İslam Dünyası’nın geri kalmasının müsebbipleri; dini hurafelerle beslenip sığlaştırarak sadece melankoli, sadece menkıbe, sadece gözyaşı, sadece ötekileştirme ve sadece öfke olarak anlayarak ve de anlatarak; kadın hakkı, insan hakkı, çevre bilinci, bilgi üretimi, sosyal adalet, hukuk, özgürlük, düşünce gibi temel değerlerin gelişmesine engel olanlardır.  

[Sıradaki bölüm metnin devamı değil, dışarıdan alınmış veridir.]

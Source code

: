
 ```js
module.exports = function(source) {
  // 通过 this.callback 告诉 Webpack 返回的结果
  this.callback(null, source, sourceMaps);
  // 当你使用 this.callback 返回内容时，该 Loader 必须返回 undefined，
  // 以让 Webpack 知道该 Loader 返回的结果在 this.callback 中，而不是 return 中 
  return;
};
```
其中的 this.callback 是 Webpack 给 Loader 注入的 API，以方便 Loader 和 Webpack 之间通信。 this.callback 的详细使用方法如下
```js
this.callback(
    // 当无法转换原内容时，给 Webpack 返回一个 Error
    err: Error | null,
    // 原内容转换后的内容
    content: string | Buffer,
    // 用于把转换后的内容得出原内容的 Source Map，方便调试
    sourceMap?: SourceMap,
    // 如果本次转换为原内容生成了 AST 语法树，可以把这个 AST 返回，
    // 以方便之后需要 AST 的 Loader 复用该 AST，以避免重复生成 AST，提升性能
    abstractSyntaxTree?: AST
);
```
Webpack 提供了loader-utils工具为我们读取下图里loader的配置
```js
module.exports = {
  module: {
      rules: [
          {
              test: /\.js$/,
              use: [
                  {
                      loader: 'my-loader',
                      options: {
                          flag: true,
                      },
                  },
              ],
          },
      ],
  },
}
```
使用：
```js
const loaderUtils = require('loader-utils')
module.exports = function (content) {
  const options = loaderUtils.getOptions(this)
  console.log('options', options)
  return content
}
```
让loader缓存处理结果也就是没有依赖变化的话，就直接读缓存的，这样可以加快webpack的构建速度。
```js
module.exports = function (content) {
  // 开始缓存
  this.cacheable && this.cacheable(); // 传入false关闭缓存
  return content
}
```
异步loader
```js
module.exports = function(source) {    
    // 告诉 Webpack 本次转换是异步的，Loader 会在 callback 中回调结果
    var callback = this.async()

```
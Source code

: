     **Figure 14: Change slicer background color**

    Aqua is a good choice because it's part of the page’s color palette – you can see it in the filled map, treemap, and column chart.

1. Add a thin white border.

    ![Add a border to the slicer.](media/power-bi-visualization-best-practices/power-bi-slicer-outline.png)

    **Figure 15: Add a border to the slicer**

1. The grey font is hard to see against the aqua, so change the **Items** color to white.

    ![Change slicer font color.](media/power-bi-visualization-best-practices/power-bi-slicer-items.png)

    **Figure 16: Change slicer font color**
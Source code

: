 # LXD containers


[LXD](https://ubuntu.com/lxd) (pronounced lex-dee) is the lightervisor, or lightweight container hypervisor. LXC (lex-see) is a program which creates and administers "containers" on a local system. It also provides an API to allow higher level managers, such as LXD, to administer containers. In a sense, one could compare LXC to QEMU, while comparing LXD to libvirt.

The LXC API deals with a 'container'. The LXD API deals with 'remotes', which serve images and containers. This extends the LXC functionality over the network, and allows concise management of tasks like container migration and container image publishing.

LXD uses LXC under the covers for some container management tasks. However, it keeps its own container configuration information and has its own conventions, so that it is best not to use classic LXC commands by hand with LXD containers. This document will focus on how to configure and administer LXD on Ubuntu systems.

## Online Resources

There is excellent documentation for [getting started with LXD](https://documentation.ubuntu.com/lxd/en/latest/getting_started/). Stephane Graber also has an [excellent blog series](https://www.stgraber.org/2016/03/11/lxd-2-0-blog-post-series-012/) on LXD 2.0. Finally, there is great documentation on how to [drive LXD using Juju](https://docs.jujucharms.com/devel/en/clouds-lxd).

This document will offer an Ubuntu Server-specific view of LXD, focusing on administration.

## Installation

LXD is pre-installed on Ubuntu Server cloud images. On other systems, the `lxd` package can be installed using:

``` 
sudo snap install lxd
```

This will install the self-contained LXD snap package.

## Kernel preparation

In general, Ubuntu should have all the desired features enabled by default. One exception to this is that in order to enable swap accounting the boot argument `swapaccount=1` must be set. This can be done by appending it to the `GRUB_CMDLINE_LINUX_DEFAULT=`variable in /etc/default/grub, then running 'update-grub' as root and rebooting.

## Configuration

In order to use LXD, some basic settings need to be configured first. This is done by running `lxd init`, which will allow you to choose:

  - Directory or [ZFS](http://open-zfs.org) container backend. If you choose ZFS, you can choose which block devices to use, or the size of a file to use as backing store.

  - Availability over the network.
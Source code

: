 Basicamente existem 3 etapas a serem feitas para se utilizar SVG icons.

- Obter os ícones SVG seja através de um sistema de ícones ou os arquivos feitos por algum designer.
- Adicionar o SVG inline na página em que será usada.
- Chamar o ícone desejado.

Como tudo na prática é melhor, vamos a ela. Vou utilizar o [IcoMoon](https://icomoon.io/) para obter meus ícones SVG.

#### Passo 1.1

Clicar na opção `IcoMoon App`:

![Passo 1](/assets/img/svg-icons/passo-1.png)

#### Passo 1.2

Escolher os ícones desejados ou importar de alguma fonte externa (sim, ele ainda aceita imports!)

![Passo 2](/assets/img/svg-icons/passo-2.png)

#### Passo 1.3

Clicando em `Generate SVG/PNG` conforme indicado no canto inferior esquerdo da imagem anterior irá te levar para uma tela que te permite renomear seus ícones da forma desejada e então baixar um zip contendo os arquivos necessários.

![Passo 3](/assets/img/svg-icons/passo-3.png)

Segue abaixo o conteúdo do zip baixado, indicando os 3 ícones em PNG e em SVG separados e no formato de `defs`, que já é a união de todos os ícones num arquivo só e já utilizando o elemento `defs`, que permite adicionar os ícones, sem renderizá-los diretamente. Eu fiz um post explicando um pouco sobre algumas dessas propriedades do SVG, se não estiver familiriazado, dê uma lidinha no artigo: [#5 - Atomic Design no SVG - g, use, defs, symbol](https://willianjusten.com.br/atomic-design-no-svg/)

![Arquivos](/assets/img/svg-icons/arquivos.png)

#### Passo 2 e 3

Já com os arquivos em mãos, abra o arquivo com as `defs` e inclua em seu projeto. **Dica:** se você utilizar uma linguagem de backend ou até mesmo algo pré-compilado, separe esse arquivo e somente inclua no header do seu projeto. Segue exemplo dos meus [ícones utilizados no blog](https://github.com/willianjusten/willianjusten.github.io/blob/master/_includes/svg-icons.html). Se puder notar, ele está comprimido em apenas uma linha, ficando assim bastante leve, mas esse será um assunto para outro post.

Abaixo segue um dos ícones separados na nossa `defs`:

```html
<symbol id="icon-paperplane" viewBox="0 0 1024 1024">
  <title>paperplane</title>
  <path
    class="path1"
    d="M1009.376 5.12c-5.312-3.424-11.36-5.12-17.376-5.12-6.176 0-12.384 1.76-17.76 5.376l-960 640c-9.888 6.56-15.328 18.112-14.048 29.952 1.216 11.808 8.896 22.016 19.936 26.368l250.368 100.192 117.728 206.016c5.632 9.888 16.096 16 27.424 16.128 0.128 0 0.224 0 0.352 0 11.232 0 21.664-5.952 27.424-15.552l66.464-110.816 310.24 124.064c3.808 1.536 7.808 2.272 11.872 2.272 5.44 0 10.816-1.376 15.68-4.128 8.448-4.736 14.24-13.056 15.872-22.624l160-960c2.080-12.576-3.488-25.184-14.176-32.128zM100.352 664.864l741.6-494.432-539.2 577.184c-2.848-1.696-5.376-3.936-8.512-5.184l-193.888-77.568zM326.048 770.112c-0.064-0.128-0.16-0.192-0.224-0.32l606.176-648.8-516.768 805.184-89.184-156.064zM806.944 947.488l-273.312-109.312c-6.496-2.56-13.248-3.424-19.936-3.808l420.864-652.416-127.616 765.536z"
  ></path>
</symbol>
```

İslam Dünyası’nın geri kalmasının müsebbipleri; manevi evreni koskoca bir morga benzeterek İslam dinini sadece melankoli ve gözyaşı olarak takdim edenlerdir.

İslam Dünyası’nın geri kalmasının müsebbipleri; insanlarını cehennem, zebani ve cahim ile korkutup, akılcı ve insancıl değerler, zihin özgürlüğü ve insan onuru, yaşama sevinci gibi kavramlar ile beslenmeyenlerdir.   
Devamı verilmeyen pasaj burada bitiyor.